Закончился кусок жизни.
В Москве я долго проходил инстанции перед коллегией КГБ, которая только и обладала высочайшим правом назначить начальника отдела, часто сидел и пил кофе у Грушко, однажды нас пригласил Гордиевский, у которого родилась дочка от нового брака, жена его еще лежала в роддоме, стол с азербайджанскими изысками приготовила ее мама, поведавшая нам о заслугах чекиста-мужа; Гордиевский демонстрировал свои картины – он любил и понимал живопись, – как всегда был дистанционно корректен. Мы посидели часа два (внизу ждала служебная машина) и отбыли по домам.

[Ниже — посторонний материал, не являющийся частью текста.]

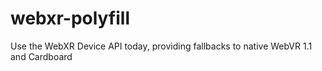 # webxr-polyfill
Use the WebXR Device API today, providing fallbacks to native WebVR 1.1 and Cardboard
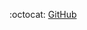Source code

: <!-- A link to a GitHub or social media profile. -->
:octocat:
[GitHub](https://github.com/SamarFatimaJaffri/)

<!-- :woman_technologist: [LinkedIn](https://www.linkedin.com/in/samar-fatima-jaffri/) -->
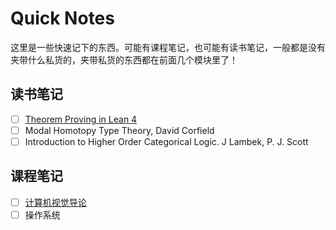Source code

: # Quick Notes

这里是一些快速记下的东西。可能有课程笔记，也可能有读书笔记，一般都是没有夹带什么私货的，夹带私货的东西都在前面几个模块里了！

## 读书笔记

- [ ] [Theorem Proving in Lean 4](theorem_proving_in_lean_4)
- [ ] Modal Homotopy Type Theory, David Corfield
- [ ] Introduction to Higher Order Categorical Logic. J Lambek, P. J. Scott

## 课程笔记

- [ ] [计算机视觉导论](computer_vision)
- [ ] 操作系统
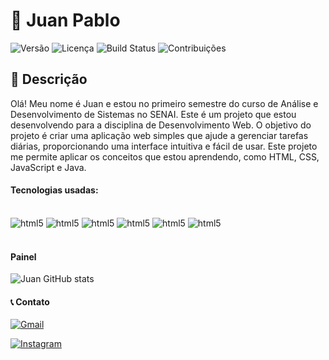 # 🌟 Juan Pablo



<p alig="center">
  <img src="https://img.shields.io/badge/version-1.0.0-blue" alt="Versão">
  <img src="https://img.shields.io/badge/license-MIT-green" alt="Licença">
  <img src="https://img.shields.io/badge/build-passing-brightgreen" alt="Build Status">
  <img src="https://img.shields.io/badge/contributions-welcome-orange" alt="Contribuições">
</p>



## 📝 Descrição

Olá! Meu nome é Juan e estou no primeiro semestre do curso de Análise e Desenvolvimento de Sistemas no SENAI. Este é um projeto que estou desenvolvendo para a disciplina de Desenvolvimento Web. O objetivo do projeto é criar uma aplicação web simples que ajude a gerenciar tarefas diárias, proporcionando uma interface intuitiva e fácil de usar. Este projeto me permite aplicar os conceitos que estou aprendendo, como HTML, CSS, JavaScript e Java.


#### Tecnologias usadas:
<div style="display: inline_block"><br/>
<img alig="center" alt="html5" src="https://img.shields.io/badge/HTML5-E34F26?style=for-the-badge&logo=html5&logoColor=white"/> 
<img alig="center" alt="html5" src="https://img.shields.io/badge/Java-ED8B00?style=for-the-badge&logo=openjdk&logoColor=white"/> 
<img alig="center" alt="html5" src="https://img.shields.io/badge/Python-14354C?style=for-the-badge&logo=python&logoColor=white"/> 
<img alig="center" alt="html5" src="https://img.shields.io/badge/CSS3-1572B6?style=for-the-badge&logo=css3&logoColor=white"/> 
<img alig="center" alt="html5" src="https://img.shields.io/badge/JavaScript-323330?style=for-the-badge&logo=javascript&logoColor=F7DF1E"/> 
<img alig="center" alt="html5" src="https://img.shields.io/badge/C-00599C?style=for-the-badge&logo=c&logoColor=white"/> 
</div>

<div><br/>

#### Painel
![Juan GitHub stats](https://github-readme-stats.vercel.app/api?username=juansilverio12&show_icons=true&theme=dark)


#### 📞 Contato

[![Gmail](https://img.shields.io/badge/Gmail-D14836?style=for-the-badge&logo=gmail&logoColor=white)](juanpinpa50@gmail.com)

[![Instagram](https://img.shields.io/badge/Instagram-E4405F?style=for-the-badge&logo=instagram&logoColor=white)](https://www.instagram.com/juupbs/)

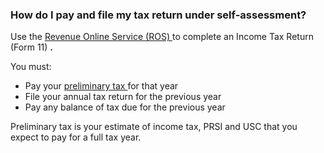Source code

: ###  **How do I pay and file my tax return under self-assessment?**

Use the [ Revenue Online Service (ROS) ](https://www.ros.ie/) to complete an
Income Tax Return (Form 11) **.**

You must:

  * Pay your [ preliminary tax ](https://www.revenue.ie/en/self-assessment-and-self-employment/guide-to-self-assessment/preliminary-tax.aspx) for that year 
  * File your annual tax return for the previous year 
  * Pay any balance of tax due for the previous year 

Preliminary tax is your estimate of income tax, PRSI and USC that you expect
to pay for a full tax year.
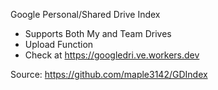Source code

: Google Personal/Shared Drive Index

* Supports Both My and Team Drives
* Upload Function
* Check at https://googledri.ve.workers.dev

Source: https://github.com/maple3142/GDIndex
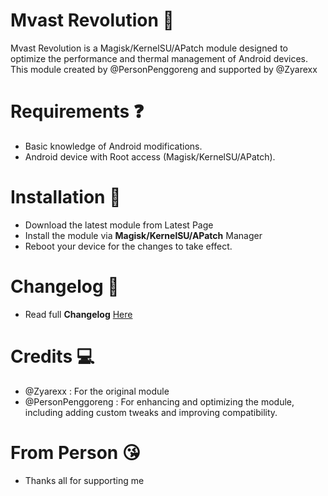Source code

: # Mvast Revolution 🥶
Mvast Revolution is a Magisk/KernelSU/APatch module designed to optimize the performance and thermal management of Android devices. This module created by @PersonPenggoreng and supported by @Zyarexx 
# Requirements ❓
- Basic knowledge of Android modifications.
- Android device with Root access (Magisk/KernelSU/APatch).
# Installation 🥱
- Download the latest module from Latest Page
- Install the module via **Magisk/KernelSU/APatch** Manager
- Reboot your device for the changes to take effect.
# Changelog 🤔
- Read full **Changelog** [Here](https://github.com/PersonPemula/Mvast-Revolution/commit/f3f9a52105bbdaf9976c9f48dae1643036b51f96)
# Credits 💻
- @Zyarexx          : For the original module
- @PersonPenggoreng : For enhancing and optimizing the module, including adding custom tweaks and improving compatibility.
# From Person 😘
- Thanks all for supporting me
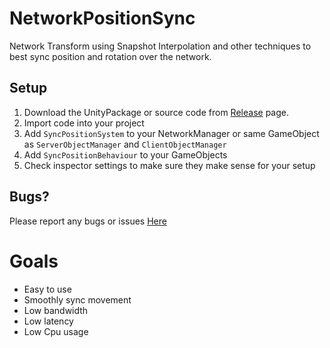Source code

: # NetworkPositionSync

Network Transform using Snapshot Interpolation and other techniques to best sync position and rotation over the network. 

## Setup

1) Download the UnityPackage or source code from [Release](https://github.com/JamesFrowen/NetworkPositionSync/releases) page.
2) Import code into your project
3) Add `SyncPositionSystem` to your NetworkManager or same GameObject as `ServerObjectManager` and `ClientObjectManager`
4) Add `SyncPositionBehaviour` to your GameObjects
5) Check inspector settings to make sure they make sense for your setup


## Bugs?

Please report any bugs or issues [Here](https://github.com/JamesFrowen/NetworkPositionSync/issues)


# Goals

- Easy to use 
- Smoothly sync movement 
- Low bandwidth
- Low latency
- Low Cpu usage
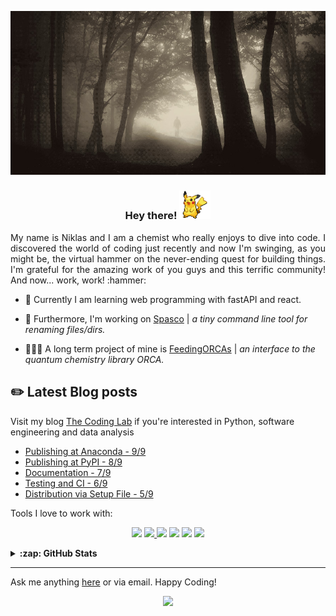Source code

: ![](assets/forrest.jpg "It's cold outside...")

<h3 align="center">Hey there! <img src="assets/pikachu1.gif" width="50px"> </h3>

<p align="justify">
  My name is Niklas and I am a chemist who really enjoys to dive into code. I discovered the world of coding just recently and now I'm swinging, as you might be, the virtual hammer on the never-ending quest for building things. I'm grateful for the amazing work of you guys and this terrific community! And now... work, work! :hammer:
</p>

- :seedling: Currently I am learning web programming with fastAPI and react.

- 🚧 Furthermore, I'm working on [Spasco](https://github.com/NiklasTiede/spasco) | _a tiny command line tool for renaming files/dirs._

- 🏃🏼‍♂️ A long term project of mine is [FeedingORCAs](https://github.com/NiklasTiede/feedingORCAs) | _an interface to the quantum chemistry library ORCA._

## :pencil2: Latest Blog posts

Visit my blog [The Coding Lab](https://the-coding-lab.com/) if you're interested in Python, software engineering and data analysis

<!-- BLOG-POST-LIST:START -->
- [Publishing at Anaconda - 9/9](https://the-coding-lab.com/2021/9-publishing-at-anaconda/)
- [Publishing at PyPI - 8/9](https://the-coding-lab.com/2021/8-publishing-at-pypi/)
- [Documentation - 7/9](https://the-coding-lab.com/2021/7-documentation/)
- [Testing and CI - 6/9](https://the-coding-lab.com/2021/6-testing-and-continous-integration/)
- [Distribution via Setup File - 5/9](https://the-coding-lab.com/2021/5-distribution-via-setup-file/)
<!-- BLOG-POST-LIST:END -->

Tools I love to work with:

<p id="Icons" align="center">
  <a alt="linux">
    <img src="https://img.shields.io/badge/OS-Linux-informational?style=flat&logo=linux&logoColor=white&color=7d7038" />
  </a>
  <!-- <a alt="bash">
    <img src="https://img.shields.io/badge/Shell-Bash-informational?style=flat&logo=gnu-bash&logoColor=white&color=7d7038" />
  </a> -->
  <a href="https://github.com/NiklasTiede?tab=repositories&q=&type=&language=python" alt="python">
    <img src="https://img.shields.io/badge/Code-Python-informational?style=flat&logo=python&logoColor=white&color=7d7038" />
  </a>
  <!-- <a alt="anaconda">
    <img src="https://img.shields.io/badge/pm-Anaconda-informational?style=flat&logo=anaconda&logoColor=white&color=7d7038" />
  </a> -->
  <!-- <a alt="VSCode">
    <img src="https://img.shields.io/badge/IDE-VSCode-i?style=flat&logo=visual-studio-code&logoColor=white&color=7d7038" />
  </a> -->
  <a alt="jupyter">
    <img src="https://img.shields.io/badge/IDE-jupyter-informational?style=flat&logo=jupyter&logoColor=white&color=7d7038" />
  </a>
  <!-- <a alt="pandas">
    <img src="https://img.shields.io/badge/lib-Pandas-informational?style=flat&logo=pandas&logoColor=white&color=7d7038" />
  </a> -->
  <a alt="pytorch">
    <img src="https://img.shields.io/badge/lib-PyTorch-informational?style=flat&logo=pytorch&logoColor=white&color=7d7038" />
  </a>
  <a alt="mongodb">
    <img src="https://img.shields.io/badge/db-MongoDB-informational?style=flat&logo=mongodb&logoColor=white&color=7d7038" />
  </a>
  <!-- <a alt="PostgreSQL">
    <img src="https://img.shields.io/badge/db-PostgreSQL-informational?style=flat&logo=postgresql&logoColor=white&color=7d7038" />
  </a> -->
  <a alt="Github-actions">
    <img src="https://img.shields.io/badge/CI-GH_Actions-informational?style=flat&logo=Github-actions&logoColor=white&color=7d7038" />
  </a>
  <!-- <a alt="readthedocs">
    <img src="https://img.shields.io/badge/docs-Read the Docs-informational?style=flat&logo=read-the-docs&logoColor=white&color=7d7038" />
  </a> -->
</p>

<!-- Some more statistics... 📈 -->

<details>
    <summary><b>:zap: GitHub Stats</b></summary>

<br>

[![niklastiede's github stats](https://github-readme-stats.vercel.app/api?username=niklastiede&count_private=true&show_icons=true&theme=tokyonight)](https://github.com/niklastiede/github-readme-stats)

[![Top Langs](https://github-readme-stats.vercel.app/api/top-langs/?username=niklastiede)](https://github.com/niklastiede/github-readme-stats)

</details>

---

Ask me anything [here](https://github.com/NiklasTiede/NiklasTiede/issues) or via email.
Happy Coding!

<!-- 👋 👻 🔧 -->

<!-- # chemical formula
<p align="center">
  H<sub>2</sub>SO<sub>4</sub> + 2NaOH &rarr; 2H<sub>2</sub>O + Na<sup>+</sup> + SO<sub>4</sub><sup>2-</sup>
</p> -->

<!-- # why adding spotify api?
[![Spotify](https://novatorem.bgstatic.vercel.app/api/spotify)](https://open.spotify.com/user/31tnttfhh73nx44zimoaeofqyi6u) -->

<!-- if the repos are finished for release I can link one into my profile readme:
<a href="https://github.com/NiklasTiede/feedingORCAs">
  <img align="center" src="https://github-readme-stats.vercel.app/api/pin/?username=NiklasTiede&repo=feedingORCAs&title_color=ffffff&text_color=c9cacc&icon_color=2bbc8a&bg_color=1d1f21" />
</a>
<a href="https://github.com/NiklasTiede/spasco">
  <img align="center" src="https://github-readme-stats.vercel.app/api/pin/?username=NiklasTiede&repo=spasco&title_color=ffffff&text_color=c9cacc&icon_color=2bbc8a&bg_color=1d1f21" />
</a> -->

<p align="center">
  <img src="https://komarev.com/ghpvc/?username=NiklasTiede&color=7d7038" />
</p>
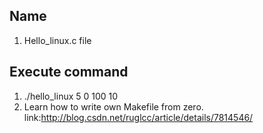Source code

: ## Name ##
1. Hello_linux.c file 
## Execute command ##
1. ./hello_linux 5 0 100 10 
2. Learn how to write own Makefile from zero. link:http://blog.csdn.net/ruglcc/article/details/7814546/

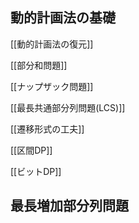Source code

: ## 動的計画法の基礎

[[動的計画法の復元]]

[[部分和問題]]

[[ナップザック問題]]

[[最長共通部分列問題(LCS)]]

[[遷移形式の工夫]]

[[区間DP]]

[[ビットDP]]

## 最長増加部分列問題

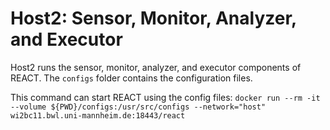 # Host2: Sensor, Monitor, Analyzer, and Executor

Host2 runs the sensor, monitor, analyzer, and executor components of REACT. The `configs` folder contains the configuration files.

This command can start REACT using the config files: `docker run --rm -it --volume ${PWD}/configs:/usr/src/configs --network="host" wi2bc11.bwl.uni-mannheim.de:18443/react`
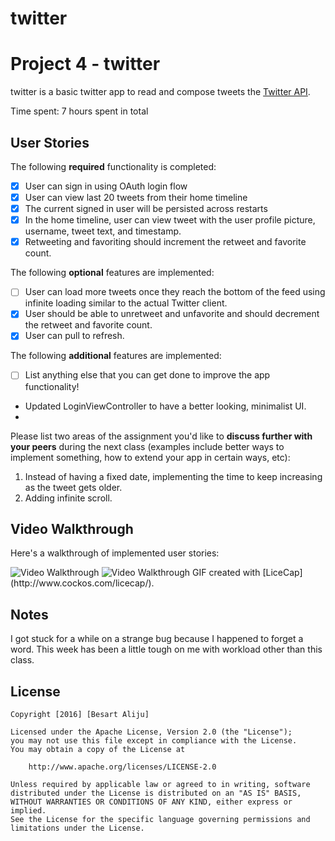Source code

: # twitter
# Project 4 - twitter

twitter is a basic twitter app to read and compose tweets the [Twitter API](https://apps.twitter.com/).

Time spent: 7 hours spent in total

## User Stories

The following **required** functionality is completed:

- [X] User can sign in using OAuth login flow
- [X] User can view last 20 tweets from their home timeline
- [X] The current signed in user will be persisted across restarts
- [X] In the home timeline, user can view tweet with the user profile picture, username, tweet text, and timestamp.
- [X] Retweeting and favoriting should increment the retweet and favorite count.

The following **optional** features are implemented:

- [ ] User can load more tweets once they reach the bottom of the feed using infinite loading similar to the actual Twitter client.
- [X] User should be able to unretweet and unfavorite and should decrement the retweet and favorite count.
- [X] User can pull to refresh.

The following **additional** features are implemented:

- [ ] List anything else that you can get done to improve the app functionality!
- Updated LoginViewController to have a better looking, minimalist UI.
- 

Please list two areas of the assignment you'd like to **discuss further with your peers** during the next class (examples include better ways to implement something, how to extend your app in certain ways, etc):

1. Instead of having a fixed date, implementing the time to keep increasing as the tweet gets older.
2. Adding infinite scroll. 

## Video Walkthrough 

Here's a walkthrough of implemented user stories:

<img src='http://i.imgur.com/WwwcpGN.gif' title='Video Walkthrough' width='' alt='Video Walkthrough' />
<img src='http://i.imgur.com/x6H45de.gif' title='Video Walkthrough' width='' alt='Video Walkthrough' />
GIF created with [LiceCap](http://www.cockos.com/licecap/).

## Notes

I got stuck for a while on a strange bug because I happened to forget a word. This week has been a little tough on me with workload other than this class. 

## License

    Copyright [2016] [Besart Aliju]

    Licensed under the Apache License, Version 2.0 (the "License");
    you may not use this file except in compliance with the License.
    You may obtain a copy of the License at

        http://www.apache.org/licenses/LICENSE-2.0

    Unless required by applicable law or agreed to in writing, software
    distributed under the License is distributed on an "AS IS" BASIS,
    WITHOUT WARRANTIES OR CONDITIONS OF ANY KIND, either express or implied.
    See the License for the specific language governing permissions and
    limitations under the License.
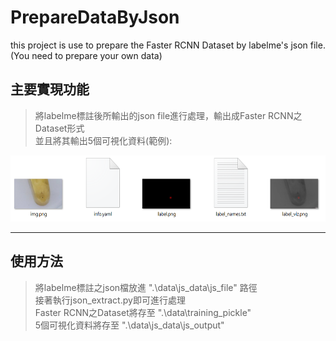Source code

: # PrepareDataByJson
this project is use to prepare the Faster RCNN Dataset by labelme's json file.  
(You need to prepare your own data)

## 主要實現功能
> 將labelme標註後所輸出的json file進行處理，輸出成Faster RCNN之Dataset形式  
> 並且將其輸出5個可視化資料(範例):  
  
  <img src="https://github.com/minwei1997/PrepareDataByJson/blob/main/sample.PNG" width="556" height="106">
 

-------------------------
## 使用方法
> 將labelme標註之json檔放進 ".\data\js_data\js_file" 路徑  
> 接著執行json_extract.py即可進行處理  
> Faster RCNN之Dataset將存至 ".\data\training_pickle"  
> 5個可視化資料將存至 ".\data\js_data\js_output"  

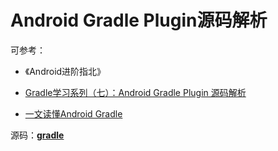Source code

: # Android Gradle Plugin源码解析

可参考：

+ 《Android进阶指北》

+ [Gradle学习系列（七）：Android Gradle Plugin 源码解析](https://juejin.cn/post/6974962797973078046)
+ [一文读懂Android Gradle](https://github.com/JeremyLiao/android-gradle-study)



源码：[**gradle**](https://android.googlesource.com/platform/tools/build/+/925c0b5cf8730105dd5aa8c851141d5688d07789/gradle/src/main/groovy/com/android/build/gradle?autodive=0/)

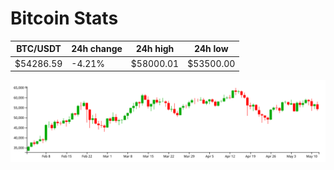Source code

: # Bitcoin Stats

BTC/USDT|24h change|24h high|24h low|
|---|---|---|---|
|$54286.59|-4.21%|$58000.01|$53500.00|

<img src="./chart.svg">
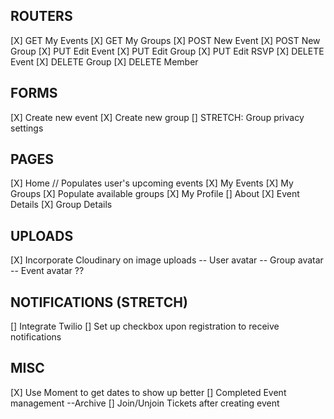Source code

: ## ROUTERS
[X] GET My Events
[X] GET My Groups
[X] POST New Event
[X] POST New Group
[X] PUT Edit Event
[X] PUT Edit Group
[X] PUT Edit RSVP
[X] DELETE Event
[X] DELETE Group
[X] DELETE Member

## FORMS
[X] Create new event
[X] Create new group
    [] STRETCH: Group privacy settings

## PAGES
[X] Home // Populates user's upcoming events
[X] My Events
[X] My Groups
    [X] Populate available groups
[X] My Profile
[] About
[X] Event Details
[X] Group Details

## UPLOADS
[X] Incorporate Cloudinary on image uploads
    -- User avatar
    -- Group avatar
    -- Event avatar ??

## NOTIFICATIONS (STRETCH)
[] Integrate Twilio
[] Set up checkbox upon registration to receive notifications

## MISC
[X] Use Moment to get dates to show up better
[] Completed Event management
    --Archive
[] Join/Unjoin Tickets after creating event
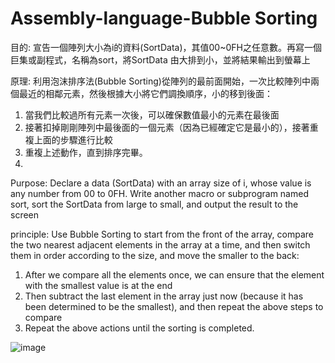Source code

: # Assembly-language-Bubble Sorting
目的:
宣告一個陣列大小為i的資料(SortData)，其值00~0FH之任意數。再寫一個巨集或副程式，名稱為sort，將SortData 由大排到小，並將結果輸出到螢幕上

原理:
利用泡沫排序法(Bubble Sorting)從陣列的最前面開始，一次比較陣列中兩個最近的相鄰元素，然後根據大小將它們調換順序，小的移到後面：
1.	當我們比較過所有元素一次後，可以確保數值最小的元素在最後面
2.	接著扣掉剛剛陣列中最後面的一個元素（因為已經確定它是最小的），接著重複上面的步驟進行比較
3.	重複上述動作，直到排序完畢。
4.	
Purpose:
Declare a data (SortData) with an array size of i, whose value is any number from 00 to 0FH. Write another macro or subprogram named sort, sort the SortData from large to small, and output the result to the screen

principle:
Use Bubble Sorting to start from the front of the array, compare the two nearest adjacent elements in the array at a time, and then switch them in order according to the size, and move the smaller to the back:
1. After we compare all the elements once, we can ensure that the element with the smallest value is at the end
2. Then subtract the last element in the array just now (because it has been determined to be the smallest), and then repeat the above steps to compare
3. Repeat the above actions until the sorting is completed.

![image](https://user-images.githubusercontent.com/57763355/145403125-3a89ca96-5911-495e-ba40-0f22d5791f72.png)
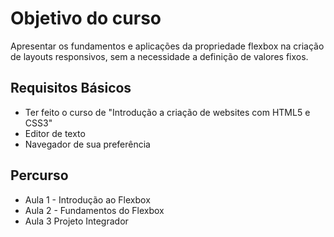 # Objetivo do curso



Apresentar os fundamentos e aplicações da propriedade flexbox na criação de layouts responsivos, sem a necessidade a definição de valores fixos.



## Requisitos Básicos



- Ter feito o curso de "Introdução a criação de websites com HTML5 e CSS3"
- Editor de texto 
- Navegador de sua preferência 



## Percurso 



- Aula 1 - Introdução ao Flexbox
- Aula 2 - Fundamentos do Flexbox
- Aula 3 Projeto Integrador



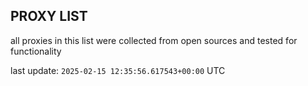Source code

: ## PROXY LIST

all proxies in this list were collected from open sources and tested for functionality

last update: `2025-02-15 12:35:56.617543+00:00` UTC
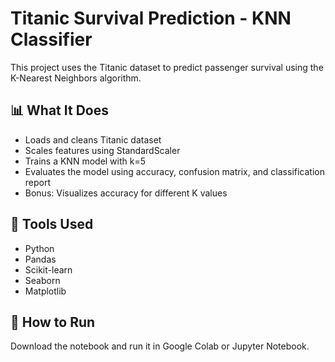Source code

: # Titanic Survival Prediction - KNN Classifier

This project uses the Titanic dataset to predict passenger survival using the K-Nearest Neighbors algorithm.

## 📊 What It Does
- Loads and cleans Titanic dataset
- Scales features using StandardScaler
- Trains a KNN model with k=5
- Evaluates the model using accuracy, confusion matrix, and classification report
- Bonus: Visualizes accuracy for different K values

## 🧰 Tools Used
- Python
- Pandas
- Scikit-learn
- Seaborn
- Matplotlib

## 🚀 How to Run
Download the notebook and run it in Google Colab or Jupyter Notebook.


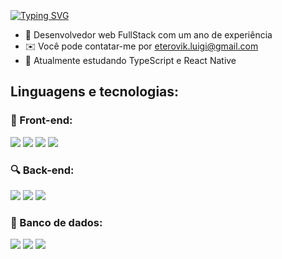 <img src="https://r2.easyimg.io/rkwqbwstk/bar.png" width="100%" height="5px" />

<br>

[![Typing SVG](https://readme-typing-svg.herokuapp.com?font=Fira+Code&weight=500&size=28&duration=4000&pause=1000&color=8F23FF&vCenter=true&repeat=false&random=false&width=435&lines=Ol%C3%A1%2C+eu+sou+o+Luigi!+)](https://git.io/typing-svg)

<ul>
   <li>🚀 Desenvolvedor web FullStack com um ano de experiência</li>
   <li>✉️ Você pode contatar-me por <a href="mailto:eterovik.luigi@gmail.com">eterovik.luigi@gmail.com</a></li>
   <li>🧠 Atualmente estudando TypeScript e React Native</li>
</ul>


<h2 text-align="center">Linguagens e tecnologias:</h2>

<h3>🌈 Front-end:</h3>
<span style="display: inline-block;"><img src="https://img.shields.io/badge/javascript-%23323330.svg?style=for-the-badge&logo=javascript&logoColor=%23F7DF1E"></span>
<span style="display: inline-block;"><img src="https://img.shields.io/badge/html5-%23E34F26.svg?style=for-the-badge&logo=html5&logoColor=white"></span>
<span style="display: inline-block;"><img src="https://img.shields.io/badge/css3-%231572B6.svg?style=for-the-badge&logo=css3&logoColor=white"></span>
<span style="display: inline-block;"><img src="https://img.shields.io/badge/React-20232A?style=for-the-badge&logo=react&logoColor=61DAFB"></span>

<h3>🔍 Back-end:</h3>
<span style="display: inline-block;"><img src="https://img.shields.io/badge/Node.js-43853D?style=for-the-badge&logo=node.js&logoColor=white"></span>
<span style="display: inline-block;"><img src="https://img.shields.io/badge/java-%23ED8B00.svg?style=for-the-badge&logo=openjdk&logoColor=white"></span>
<span style="display: inline-block;"><img src="https://img.shields.io/badge/docker-%230db7ed.svg?style=for-the-badge&logo=docker&logoColor=white"></span>

<h3>📂 Banco de dados:</h3>
<span style="display: inline-block;"><img src="https://img.shields.io/badge/MongoDB-%234ea94b.svg?style=for-the-badge&logo=mongodb&logoColor=white"></span>
<span style="display: inline-block;"><img src="https://img.shields.io/badge/postgres-%23316192.svg?style=for-the-badge&logo=postgresql&logoColor=white"></span>
<span style="display: inline-block;"><img src="https://img.shields.io/badge/mysql-4479A1.svg?style=for-the-badge&logo=mysql&logoColor=white"></span>
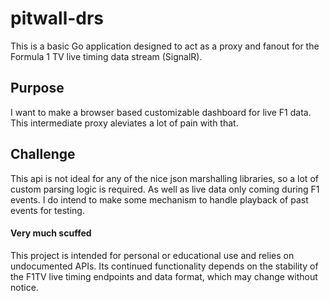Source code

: # pitwall-drs
This is a basic Go application designed to act as a proxy and fanout for the Formula 1 TV live timing data stream (SignalR).

## Purpose
I want to make a browser based customizable dashboard for live F1 data. This intermediate proxy aleviates a lot of pain with that. 

## Challenge
This api is not ideal for any of the nice json marshalling libraries, so a lot of custom parsing logic is required. As well as live data only coming during F1 events. I do intend to make some mechanism to handle playback of past events for testing. 

#### Very much scuffed
This project is intended for personal or educational use and relies on undocumented APIs. Its continued functionality depends on the stability of the F1TV live timing endpoints and data format, which may change without notice.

До сих пор не понимаю, как Гордиевский попал в Англию. Игра судьбы, результат безрыбья в отделе и, конечно же, умелых ударов англичан, выбивавших из Англии или не допускавших туда любых конкурентов своему агенту? Гордиевский тогда изучал английский, писал пособие о Дании, иногда заскакивал ко мне поболтать и получить мудрый совет по Англии, я рекомендовал ему прочитать рассказы Сомерсета Моэма о секретной службе, вскоре, одолев «Стирку мистера Харрингтона», он восхитился этим трудом. Какой парадокс! какая комедия! – давать рекомендации по Англии английскому шпиону! Впрочем, я доверчив, никуда от этого не уйдешь, видно, нужно было выбиваться в священники…
Вскоре я приступил к отправлению новых функций. Действительность превзошла даже мои худшие ожидания: отдел был мал, состоял из бывших резидентов и прочих больших людей, самолюбивых и капризных, и, главное, вся деятельность выглядела не просто бесполезной, но унизительно глупой. Оставалось лишь пить кофе, обсуждать кадровые сплетни (любимая тема всех!) и смотреть угасавшим взглядом на разверзшиеся внизу бесконечные леса…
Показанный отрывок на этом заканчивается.